▶ _PROBLEM TO SOLVE_
Only one number is wanted here: how many lines of the data hold "Reference".

▶ _RECORDS FOR THE EXERCISE_
※ ※ ※

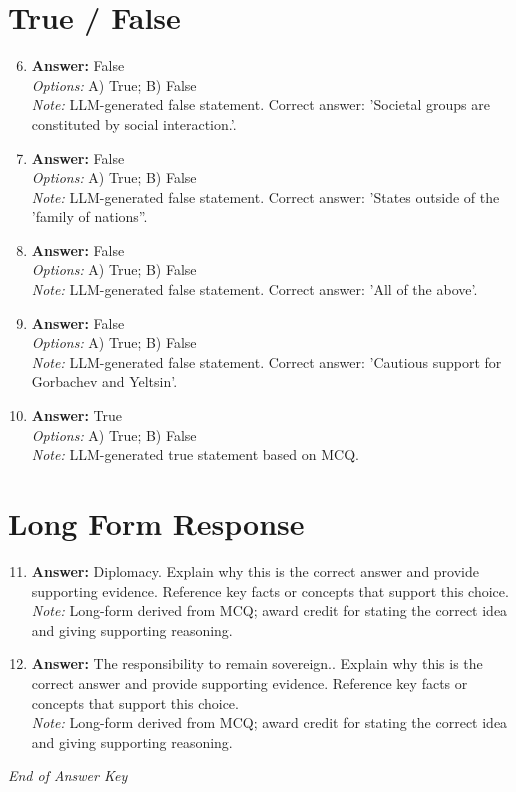 \documentclass[12pt]{article}
\begin{document}
\section*{True / False}
\begin{enumerate}[label=\arabic*.]
\setcounter{enumi}{5}
\item \textbf{Answer:} False
\\ \textit{Options:} A) True; B) False
\\ \textit{Note:} LLM-generated false statement. Correct answer: 'Societal groups are constituted by social interaction.'.
\item \textbf{Answer:} False
\\ \textit{Options:} A) True; B) False
\\ \textit{Note:} LLM-generated false statement. Correct answer: 'States outside of the 'family of nations''.
\item \textbf{Answer:} False
\\ \textit{Options:} A) True; B) False
\\ \textit{Note:} LLM-generated false statement. Correct answer: 'All of the above'.
\item \textbf{Answer:} False
\\ \textit{Options:} A) True; B) False
\\ \textit{Note:} LLM-generated false statement. Correct answer: 'Cautious support for Gorbachev and Yeltsin'.
\item \textbf{Answer:} True
\\ \textit{Options:} A) True; B) False
\\ \textit{Note:} LLM-generated true statement based on MCQ.
\end{enumerate}

\section*{Long Form Response}
\begin{enumerate}[label=\arabic*.]
\setcounter{enumi}{10}
\item \textbf{Answer:} Diplomacy. Explain why this is the correct answer and provide supporting evidence. Reference key facts or concepts that support this choice.
\\ \textit{Note:} Long-form derived from MCQ; award credit for stating the correct idea and giving supporting reasoning.
\item \textbf{Answer:} The responsibility to remain sovereign.. Explain why this is the correct answer and provide supporting evidence. Reference key facts or concepts that support this choice.
\\ \textit{Note:} Long-form derived from MCQ; award credit for stating the correct idea and giving supporting reasoning.
\end{enumerate}

\vfill
\noindent\textit{End of Answer Key}
\end{document}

※ ※ ※

▶ _ANSWER BOX_
2